The answer is the exact run of lines in the listing below from the line containing "Bond Graph |" up to and including the line containing "This project is", with pictures removed.

Input material:
<<<<
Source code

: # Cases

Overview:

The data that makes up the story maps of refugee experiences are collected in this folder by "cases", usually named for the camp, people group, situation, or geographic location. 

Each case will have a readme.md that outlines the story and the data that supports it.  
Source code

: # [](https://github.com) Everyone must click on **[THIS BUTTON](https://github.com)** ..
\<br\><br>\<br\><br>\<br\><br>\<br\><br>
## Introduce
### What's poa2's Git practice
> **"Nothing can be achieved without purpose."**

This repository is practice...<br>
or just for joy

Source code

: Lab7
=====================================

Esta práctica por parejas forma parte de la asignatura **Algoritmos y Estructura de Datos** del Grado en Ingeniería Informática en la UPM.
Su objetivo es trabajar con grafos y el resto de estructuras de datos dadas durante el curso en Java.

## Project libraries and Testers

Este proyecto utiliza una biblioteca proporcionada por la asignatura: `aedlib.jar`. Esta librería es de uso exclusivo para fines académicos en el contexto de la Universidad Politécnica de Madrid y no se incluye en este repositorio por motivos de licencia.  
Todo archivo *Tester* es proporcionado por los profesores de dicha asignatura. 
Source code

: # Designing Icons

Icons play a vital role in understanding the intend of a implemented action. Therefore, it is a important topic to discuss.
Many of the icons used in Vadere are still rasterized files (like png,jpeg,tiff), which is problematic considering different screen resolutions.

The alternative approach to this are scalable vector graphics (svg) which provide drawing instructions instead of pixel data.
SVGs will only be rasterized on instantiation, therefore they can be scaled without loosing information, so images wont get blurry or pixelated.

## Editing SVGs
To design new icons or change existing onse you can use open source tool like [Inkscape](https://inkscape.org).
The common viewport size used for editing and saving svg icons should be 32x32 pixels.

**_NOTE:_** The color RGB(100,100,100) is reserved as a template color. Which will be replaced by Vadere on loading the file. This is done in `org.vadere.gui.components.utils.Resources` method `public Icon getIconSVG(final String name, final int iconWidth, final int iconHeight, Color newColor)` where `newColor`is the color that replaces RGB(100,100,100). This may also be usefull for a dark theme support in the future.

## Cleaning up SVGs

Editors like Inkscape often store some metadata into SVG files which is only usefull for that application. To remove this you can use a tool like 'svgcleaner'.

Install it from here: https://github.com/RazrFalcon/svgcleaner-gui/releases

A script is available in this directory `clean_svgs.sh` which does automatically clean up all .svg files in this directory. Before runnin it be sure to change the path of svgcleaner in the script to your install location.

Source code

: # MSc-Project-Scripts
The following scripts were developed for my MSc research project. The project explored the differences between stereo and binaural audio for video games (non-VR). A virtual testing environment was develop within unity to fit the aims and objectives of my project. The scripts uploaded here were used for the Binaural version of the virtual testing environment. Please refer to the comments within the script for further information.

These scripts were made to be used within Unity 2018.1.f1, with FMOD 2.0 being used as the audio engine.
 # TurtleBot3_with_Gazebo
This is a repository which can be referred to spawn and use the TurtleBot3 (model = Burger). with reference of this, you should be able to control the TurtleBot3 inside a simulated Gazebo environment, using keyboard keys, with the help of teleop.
>>>>
<<<<
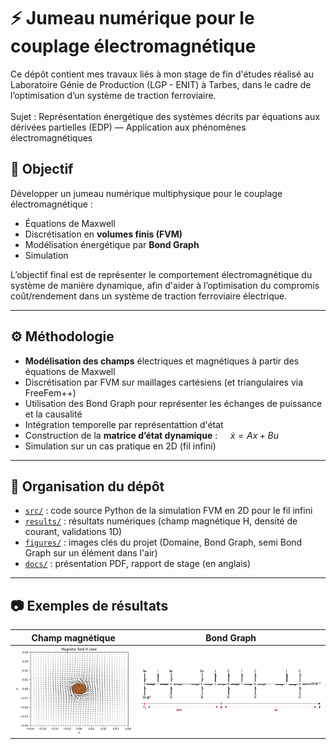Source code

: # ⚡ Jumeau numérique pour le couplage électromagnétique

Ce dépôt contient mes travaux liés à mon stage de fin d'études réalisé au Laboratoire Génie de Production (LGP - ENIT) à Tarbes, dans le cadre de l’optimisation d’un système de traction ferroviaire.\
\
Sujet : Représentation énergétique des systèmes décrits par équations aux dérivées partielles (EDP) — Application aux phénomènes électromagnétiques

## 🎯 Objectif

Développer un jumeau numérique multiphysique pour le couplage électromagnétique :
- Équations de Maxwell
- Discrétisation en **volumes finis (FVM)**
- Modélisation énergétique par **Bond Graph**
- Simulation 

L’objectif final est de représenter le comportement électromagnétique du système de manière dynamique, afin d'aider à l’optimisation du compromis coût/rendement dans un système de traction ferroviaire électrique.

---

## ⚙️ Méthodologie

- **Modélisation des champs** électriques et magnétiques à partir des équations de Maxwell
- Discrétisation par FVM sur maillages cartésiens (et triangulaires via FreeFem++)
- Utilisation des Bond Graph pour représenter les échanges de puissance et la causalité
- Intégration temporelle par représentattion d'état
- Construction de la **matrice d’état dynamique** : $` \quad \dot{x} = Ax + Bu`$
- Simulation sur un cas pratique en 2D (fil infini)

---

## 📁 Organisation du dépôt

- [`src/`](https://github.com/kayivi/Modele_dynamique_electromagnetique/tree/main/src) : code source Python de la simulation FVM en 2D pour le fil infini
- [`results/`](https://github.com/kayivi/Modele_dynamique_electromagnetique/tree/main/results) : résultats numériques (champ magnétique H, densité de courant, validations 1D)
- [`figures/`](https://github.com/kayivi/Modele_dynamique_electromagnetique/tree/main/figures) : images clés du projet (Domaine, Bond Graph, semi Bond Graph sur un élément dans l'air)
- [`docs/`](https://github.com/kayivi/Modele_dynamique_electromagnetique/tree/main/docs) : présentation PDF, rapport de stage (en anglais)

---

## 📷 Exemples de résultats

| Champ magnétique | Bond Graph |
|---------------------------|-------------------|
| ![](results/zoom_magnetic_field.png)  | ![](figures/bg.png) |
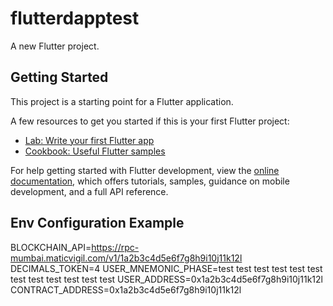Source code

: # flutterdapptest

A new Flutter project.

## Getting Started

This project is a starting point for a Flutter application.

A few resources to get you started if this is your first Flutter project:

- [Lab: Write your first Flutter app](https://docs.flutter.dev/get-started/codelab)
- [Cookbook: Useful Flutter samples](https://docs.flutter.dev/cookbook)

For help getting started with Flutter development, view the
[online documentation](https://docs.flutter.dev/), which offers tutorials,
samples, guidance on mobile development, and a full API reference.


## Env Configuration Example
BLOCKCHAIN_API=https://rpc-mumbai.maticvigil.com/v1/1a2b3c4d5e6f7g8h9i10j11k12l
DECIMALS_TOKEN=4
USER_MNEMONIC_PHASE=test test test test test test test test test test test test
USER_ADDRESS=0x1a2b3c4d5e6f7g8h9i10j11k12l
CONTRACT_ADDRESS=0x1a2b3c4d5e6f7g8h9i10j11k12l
>>>>
Exercise answer:
| Champ magnétique | Bond Graph |
|---------------------------|-------------------|
| ![](results/zoom_magnetic_field.png)  | ![](figures/bg.png) |
Source code

: # flutterdapptest

A new Flutter project.

## Getting Started

This project is a starting point for a Flutter application.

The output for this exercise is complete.